[Entries taken from a collection]
>>>
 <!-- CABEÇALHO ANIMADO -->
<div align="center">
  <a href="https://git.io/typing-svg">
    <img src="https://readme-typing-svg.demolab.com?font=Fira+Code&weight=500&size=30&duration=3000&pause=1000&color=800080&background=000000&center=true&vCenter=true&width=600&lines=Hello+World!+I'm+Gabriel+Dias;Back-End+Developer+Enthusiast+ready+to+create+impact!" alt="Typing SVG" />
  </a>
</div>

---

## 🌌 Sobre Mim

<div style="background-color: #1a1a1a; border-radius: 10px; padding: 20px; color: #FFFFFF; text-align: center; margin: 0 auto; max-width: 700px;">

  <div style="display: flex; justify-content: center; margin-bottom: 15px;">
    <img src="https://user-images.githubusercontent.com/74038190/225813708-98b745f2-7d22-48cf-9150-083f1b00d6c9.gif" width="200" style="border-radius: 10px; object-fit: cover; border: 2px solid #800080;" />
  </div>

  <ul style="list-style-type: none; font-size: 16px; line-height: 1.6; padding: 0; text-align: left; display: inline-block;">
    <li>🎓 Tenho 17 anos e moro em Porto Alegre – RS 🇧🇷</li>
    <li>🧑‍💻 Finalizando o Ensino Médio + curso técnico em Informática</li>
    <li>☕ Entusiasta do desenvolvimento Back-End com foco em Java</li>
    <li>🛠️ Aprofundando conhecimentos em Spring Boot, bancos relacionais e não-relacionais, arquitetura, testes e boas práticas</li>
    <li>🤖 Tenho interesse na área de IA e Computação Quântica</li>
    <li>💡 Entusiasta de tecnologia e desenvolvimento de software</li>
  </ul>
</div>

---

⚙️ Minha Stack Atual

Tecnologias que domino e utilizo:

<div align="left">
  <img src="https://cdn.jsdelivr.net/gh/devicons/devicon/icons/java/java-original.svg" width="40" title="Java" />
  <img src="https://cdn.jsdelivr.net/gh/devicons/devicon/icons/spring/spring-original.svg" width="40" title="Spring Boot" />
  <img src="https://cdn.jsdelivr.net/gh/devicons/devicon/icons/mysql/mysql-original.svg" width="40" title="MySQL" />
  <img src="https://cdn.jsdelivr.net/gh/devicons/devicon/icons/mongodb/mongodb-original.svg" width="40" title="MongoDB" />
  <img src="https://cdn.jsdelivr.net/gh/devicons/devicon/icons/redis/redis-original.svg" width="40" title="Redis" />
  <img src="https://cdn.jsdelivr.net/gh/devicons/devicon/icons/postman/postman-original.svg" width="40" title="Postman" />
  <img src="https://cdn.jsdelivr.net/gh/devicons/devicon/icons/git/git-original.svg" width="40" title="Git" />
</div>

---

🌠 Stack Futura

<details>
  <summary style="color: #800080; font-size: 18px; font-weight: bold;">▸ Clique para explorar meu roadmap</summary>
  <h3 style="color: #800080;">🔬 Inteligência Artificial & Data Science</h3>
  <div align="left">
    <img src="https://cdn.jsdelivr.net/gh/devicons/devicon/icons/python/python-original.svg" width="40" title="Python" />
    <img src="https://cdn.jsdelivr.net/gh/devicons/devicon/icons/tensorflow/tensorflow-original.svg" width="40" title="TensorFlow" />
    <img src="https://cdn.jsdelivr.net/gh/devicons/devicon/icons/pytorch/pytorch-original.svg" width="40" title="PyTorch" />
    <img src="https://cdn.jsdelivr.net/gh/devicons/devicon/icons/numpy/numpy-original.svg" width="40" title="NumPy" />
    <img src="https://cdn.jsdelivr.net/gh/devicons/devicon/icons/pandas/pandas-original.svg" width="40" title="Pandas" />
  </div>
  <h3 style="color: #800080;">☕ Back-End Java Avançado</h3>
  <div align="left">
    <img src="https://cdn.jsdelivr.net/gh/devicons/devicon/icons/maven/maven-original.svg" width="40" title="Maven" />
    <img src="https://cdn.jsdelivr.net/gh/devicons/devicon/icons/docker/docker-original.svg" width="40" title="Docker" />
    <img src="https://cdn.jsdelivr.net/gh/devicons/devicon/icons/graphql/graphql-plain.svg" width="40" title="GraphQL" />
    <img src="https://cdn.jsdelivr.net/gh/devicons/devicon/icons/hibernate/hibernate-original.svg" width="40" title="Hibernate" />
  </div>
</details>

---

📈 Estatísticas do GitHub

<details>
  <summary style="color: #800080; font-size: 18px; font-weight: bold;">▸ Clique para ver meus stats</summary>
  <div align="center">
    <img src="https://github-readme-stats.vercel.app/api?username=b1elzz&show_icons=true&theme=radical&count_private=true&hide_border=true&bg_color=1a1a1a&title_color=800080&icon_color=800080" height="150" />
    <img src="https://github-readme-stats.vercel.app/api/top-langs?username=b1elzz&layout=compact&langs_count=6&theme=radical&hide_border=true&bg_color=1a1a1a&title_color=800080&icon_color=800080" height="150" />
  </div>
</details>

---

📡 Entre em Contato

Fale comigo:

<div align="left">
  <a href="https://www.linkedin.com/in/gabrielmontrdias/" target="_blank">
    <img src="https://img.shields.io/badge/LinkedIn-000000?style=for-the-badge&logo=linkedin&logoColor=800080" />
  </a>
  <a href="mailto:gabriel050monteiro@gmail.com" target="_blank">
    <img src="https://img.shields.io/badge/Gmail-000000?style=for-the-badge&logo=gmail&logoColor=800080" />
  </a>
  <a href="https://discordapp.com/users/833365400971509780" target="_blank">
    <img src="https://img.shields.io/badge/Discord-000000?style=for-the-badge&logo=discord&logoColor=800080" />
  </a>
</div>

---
<<<
▸ **Your objective**:
Filter the records above for the string "desenvolvimento" and copy each matching line.

▸ **Answer box**:
    <li>☕ Entusiasta do desenvolvimento Back-End com foco em Java</li>
    <li>💡 Entusiasta de tecnologia e desenvolvimento de software</li>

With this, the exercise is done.